Just bumped it. Hopefully that will get it going again.

Love
Abby
x


----------



## cheekychops (Jun 19, 2006)

Hi Kay, Just read this after replying to your other.
Any time you want a chat heres my mail address ************
I now how you feel it can get lonley living abroad, I live in Spain too, near Malaga.

So any time.

Sarah
xx

*Email address removed to protect member identity - Moderator*


----------



## Spaykay (Nov 29, 2006)

cheers Sarah


----------



## slinkyfish (Jan 17, 2007)

Hi, 

I live in Shanghai, China.
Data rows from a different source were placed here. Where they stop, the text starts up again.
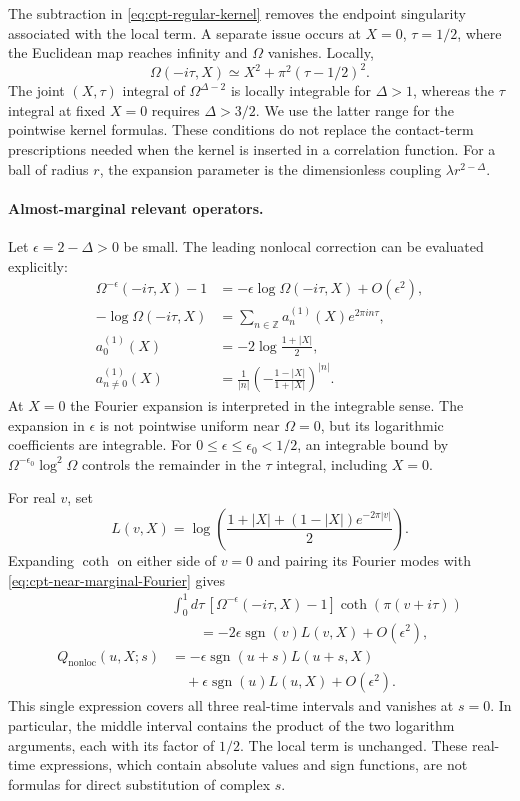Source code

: \documentclass[a4paper,11pt]{article}
\theoremstyle{definition}
\begin{document}
The subtraction in \eqref{eq:cpt-regular-kernel} removes the endpoint singularity associated with the local term. A separate issue occurs at $X=0$, $\tau=1/2$, where the Euclidean map reaches infinity and $\Omega$ vanishes. Locally,
\[
 \Omega(-i\tau,X)\simeq X^2+\pi^2(\tau-1/2)^2.
\]
The joint $(X,\tau)$ integral of $\Omega^{\Delta-2}$ is locally integrable for $\Delta>1$, whereas the $\tau$ integral at fixed $X=0$ requires $\Delta>3/2$. We use the latter range for the pointwise kernel formulas. These conditions do not replace the contact-term prescriptions needed when the kernel is inserted in a correlation function. For a ball of radius $r$, the expansion parameter is the dimensionless coupling $\lambda r^{2-\Delta}$.

\paragraph{Almost-marginal relevant operators.}
Let $\epsilon=2-\Delta>0$ be small. The leading nonlocal correction can be evaluated explicitly:
\begin{align}
 \Omega^{-\epsilon}(-i\tau,X)-1
 &=-\epsilon\log\Omega(-i\tau,X)+O(\epsilon^2),\nonumber\\
 -\log\Omega(-i\tau,X)&=\sum_{n\in\mathbb Z}a_n^{(1)}(X)e^{2\pi in\tau},\nonumber\\
 a_0^{(1)}(X)&=-2\log\frac{1+|X|}{2},\nonumber\\
 a_{n\ne0}^{(1)}(X)&=\frac1{|n|}
 \left(-\frac{1-|X|}{1+|X|}\right)^{|n|}.
 \label{eq:cpt-near-marginal-Fourier}
\end{align}
At $X=0$ the Fourier expansion is interpreted in the integrable sense. The expansion in $\epsilon$ is not pointwise uniform near $\Omega=0$, but its logarithmic coefficients are integrable. For $0\leq\epsilon\leq\epsilon_0<1/2$, an integrable bound by $\Omega^{-\epsilon_0}\log^2\Omega$ controls the remainder in the $\tau$ integral, including $X=0$.

For real $v$, set
\begin{equation}
 L(v,X)=\log\left(\frac{1+|X|+(1-|X|)e^{-2\pi|v|}}{2}\right).
\end{equation}
Expanding $\coth$ on either side of $v=0$ and pairing its Fourier modes with \eqref{eq:cpt-near-marginal-Fourier} gives
\begin{align}
 &\int_0^1d\tau\,[\Omega^{-\epsilon}(-i\tau,X)-1]
 \coth(\pi(v+i\tau))\nonumber\\
 &\qquad=-2\epsilon\operatorname{sgn}(v)L(v,X)+O(\epsilon^2),\nonumber\\
 Q_{\mathrm{nonloc}}(u,X;s)
 &=-\epsilon\operatorname{sgn}(u+s)L(u+s,X)\nonumber\\
 &\quad+\epsilon\operatorname{sgn}(u)L(u,X)+O(\epsilon^2).
 \label{eq:cpt-near-marginal-Q}
\end{align}
This single expression covers all three real-time intervals and vanishes at $s=0$. In particular, the middle interval contains the product of the two logarithm arguments, each with its factor of $1/2$. The local term is unchanged. These real-time expressions, which contain absolute values and sign functions, are not formulas for direct substitution of complex $s$.
\end{document}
Been out here for a year so far.
I've just found this website (I'm a bit slow, I know) I had ICSI in the UK at the ARGC so am watching the internet with interest and annoyance at the moment!
I have a little girl from my first attempt at ICSI. Her name is Megan and she's now 4 (and desperate for a little sister!). I then had a failed FET. I was thinking about having treatment out here but a bit scared (hospitals out here haven't seemed too good so far...), so think I'm going to wait till I get back to the UK in a years time. Bit of a long time away, I know and the clock is ticking.....


----------



## mayve (Oct 31, 2006)

Hi Girls -

Can I join too? I've been in Italy for about 15 years (can't believe it -- it was supposed to be a 1 year event) and now I have an Italian DH so I guess I'm here to stay! (I'm American, but can I still join)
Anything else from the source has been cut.